• **Task to carry out**
Wherever a line in the records below contains "getPlayer", copy that line.

• **Supplied material**
* * * *

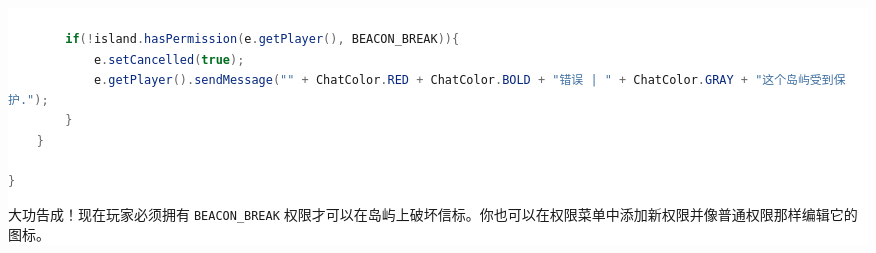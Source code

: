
 ``` Java
        
        if(!island.hasPermission(e.getPlayer(), BEACON_BREAK)){
            e.setCancelled(true);
            e.getPlayer().sendMessage("" + ChatColor.RED + ChatColor.BOLD + "错误 | " + ChatColor.GRAY + "这个岛屿受到保护.");
        }
    }

}
```

大功告成！现在玩家必须拥有 `BEACON_BREAK` 权限才可以在岛屿上破坏信标。你也可以在权限菜单中添加新权限并像普通权限那样编辑它的图标。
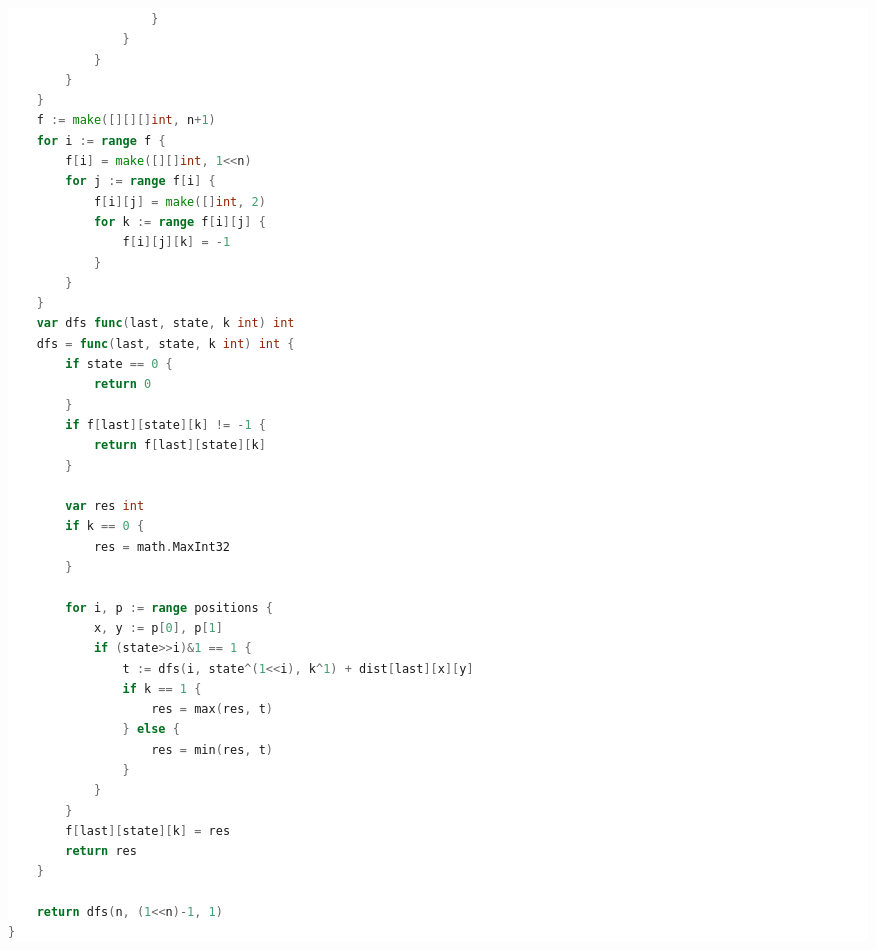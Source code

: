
 ```go
					}
				}
			}
		}
	}
	f := make([][][]int, n+1)
	for i := range f {
		f[i] = make([][]int, 1<<n)
		for j := range f[i] {
			f[i][j] = make([]int, 2)
			for k := range f[i][j] {
				f[i][j][k] = -1
			}
		}
	}
	var dfs func(last, state, k int) int
	dfs = func(last, state, k int) int {
		if state == 0 {
			return 0
		}
		if f[last][state][k] != -1 {
			return f[last][state][k]
		}

		var res int
		if k == 0 {
			res = math.MaxInt32
		}

		for i, p := range positions {
			x, y := p[0], p[1]
			if (state>>i)&1 == 1 {
				t := dfs(i, state^(1<<i), k^1) + dist[last][x][y]
				if k == 1 {
					res = max(res, t)
				} else {
					res = min(res, t)
				}
			}
		}
		f[last][state][k] = res
		return res
	}

	return dfs(n, (1<<n)-1, 1)
}
```







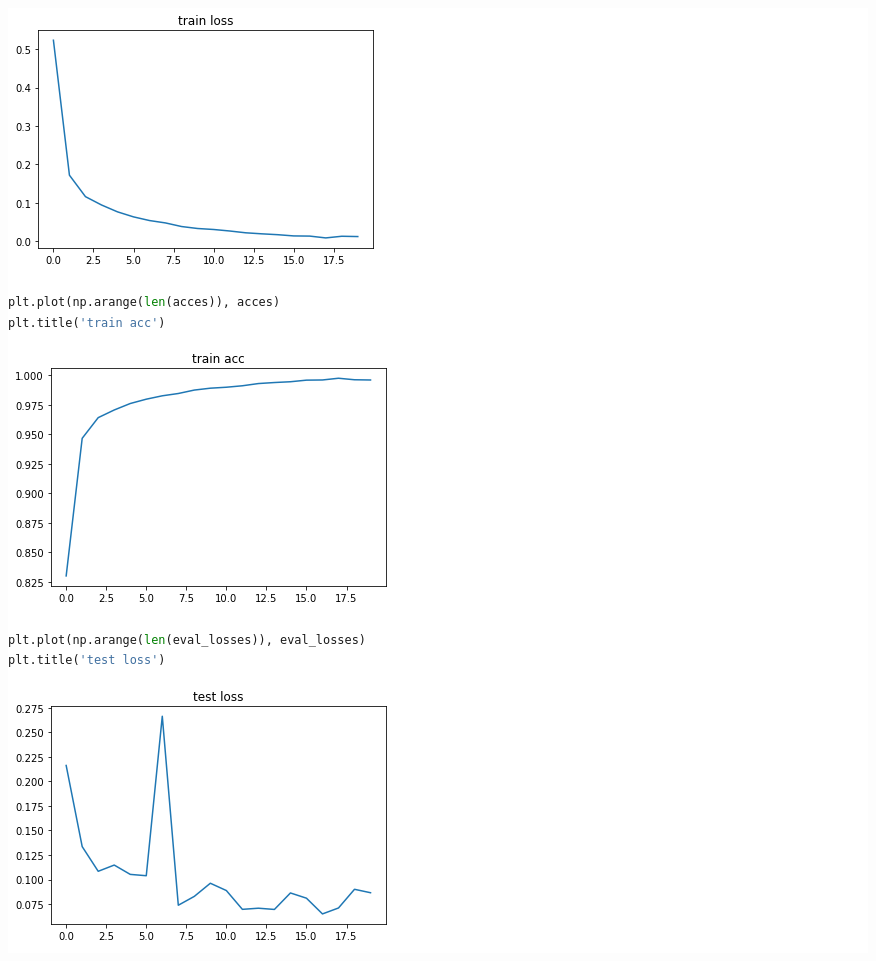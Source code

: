 ![](./img/25.1.png)

```python
plt.plot(np.arange(len(acces)), acces)
plt.title('train acc')
```

![](./img/25.2.png)

```python
plt.plot(np.arange(len(eval_losses)), eval_losses)
plt.title('test loss')
```

![](./img/25.3.png)
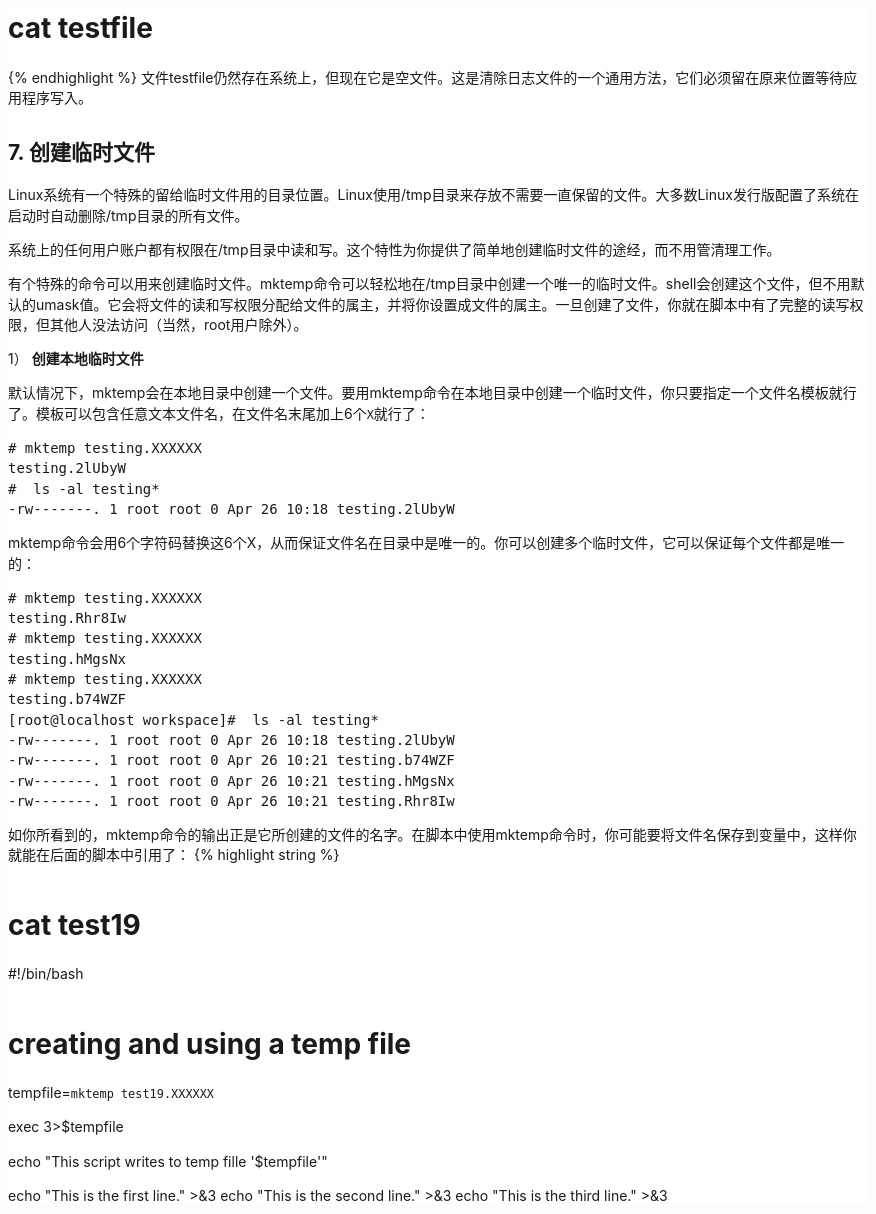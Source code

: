 # cat testfile
{% endhighlight %}
文件testfile仍然存在系统上，但现在它是空文件。这是清除日志文件的一个通用方法，它们必须留在原来位置等待应用程序写入。


## 7. 创建临时文件
Linux系统有一个特殊的留给临时文件用的目录位置。Linux使用/tmp目录来存放不需要一直保留的文件。大多数Linux发行版配置了系统在启动时自动删除/tmp目录的所有文件。

系统上的任何用户账户都有权限在/tmp目录中读和写。这个特性为你提供了简单地创建临时文件的途经，而不用管清理工作。

有个特殊的命令可以用来创建临时文件。mktemp命令可以轻松地在/tmp目录中创建一个唯一的临时文件。shell会创建这个文件，但不用默认的umask值。它会将文件的读和写权限分配给文件的属主，并将你设置成文件的属主。一旦创建了文件，你就在脚本中有了完整的读写权限，但其他人没法访问（当然，root用户除外）。

1） **创建本地临时文件**

默认情况下，mktemp会在本地目录中创建一个文件。要用mktemp命令在本地目录中创建一个临时文件，你只要指定一个文件名模板就行了。模板可以包含任意文本文件名，在文件名末尾加上6个```X```就行了：
<pre>
# mktemp testing.XXXXXX
testing.2lUbyW
#  ls -al testing*
-rw-------. 1 root root 0 Apr 26 10:18 testing.2lUbyW
</pre>
mktemp命令会用6个字符码替换这6个X，从而保证文件名在目录中是唯一的。你可以创建多个临时文件，它可以保证每个文件都是唯一的：
<pre>
# mktemp testing.XXXXXX
testing.Rhr8Iw
# mktemp testing.XXXXXX
testing.hMgsNx
# mktemp testing.XXXXXX
testing.b74WZF
[root@localhost workspace]#  ls -al testing*
-rw-------. 1 root root 0 Apr 26 10:18 testing.2lUbyW
-rw-------. 1 root root 0 Apr 26 10:21 testing.b74WZF
-rw-------. 1 root root 0 Apr 26 10:21 testing.hMgsNx
-rw-------. 1 root root 0 Apr 26 10:21 testing.Rhr8Iw
</pre>

如你所看到的，mktemp命令的输出正是它所创建的文件的名字。在脚本中使用mktemp命令时，你可能要将文件名保存到变量中，这样你就能在后面的脚本中引用了：
{% highlight string %}
# cat test19 
#!/bin/bash

# creating and using a temp file

tempfile=`mktemp test19.XXXXXX`

exec 3>$tempfile

echo "This script writes to temp fille '$tempfile'"

echo "This is the first line." >&3
echo "This is the second line." >&3
echo "This is the third line." >&3
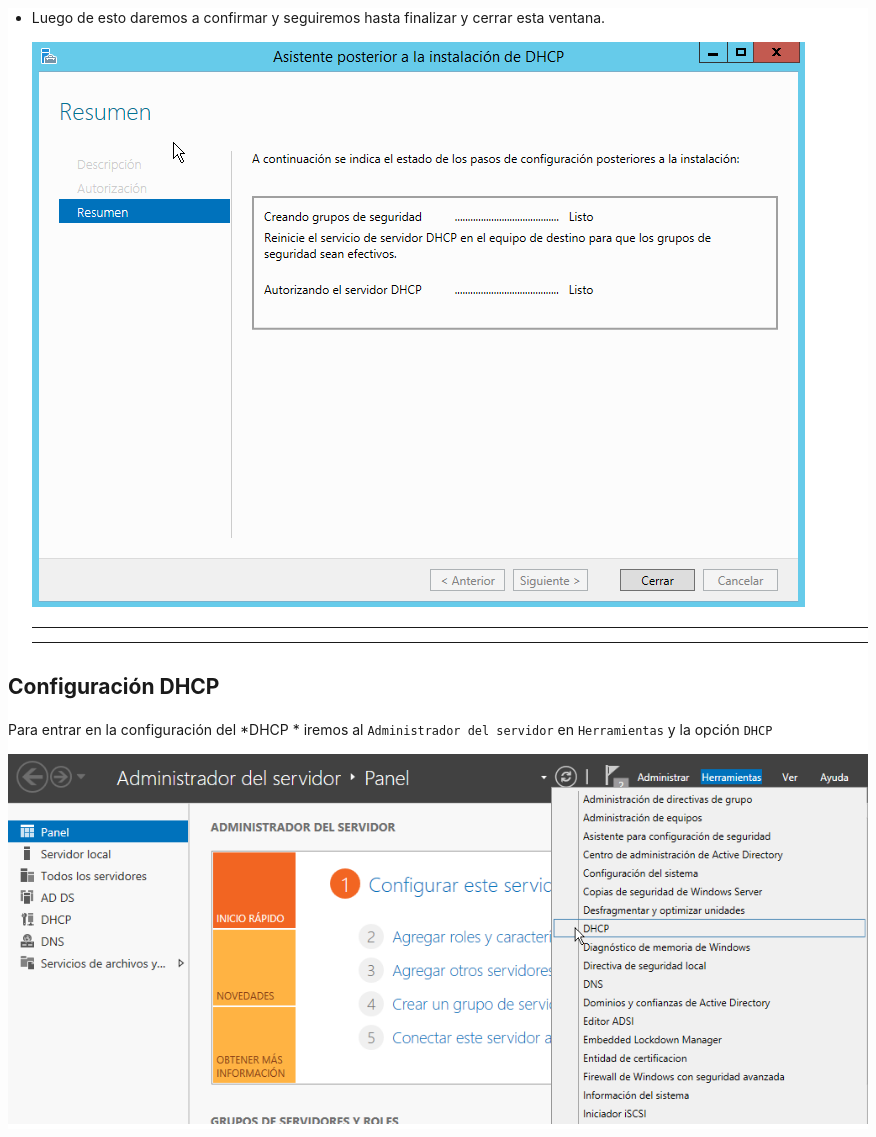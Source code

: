 - Luego de esto daremos a confirmar y seguiremos hasta finalizar y cerrar esta ventana.

  ![6](./images/6.png)

  ___

  ___

## Configuración DHCP

Para entrar en la configuración del *DHCP * iremos al `Administrador del servidor` en `Herramientas` y la opción `DHCP`

![7](./images/9.png)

* * * *

• **Exercise output**
        if(!island.hasPermission(e.getPlayer(), BEACON_BREAK)){
            e.getPlayer().sendMessage("" + ChatColor.RED + ChatColor.BOLD + "错误 | " + ChatColor.GRAY + "这个岛屿受到保护.");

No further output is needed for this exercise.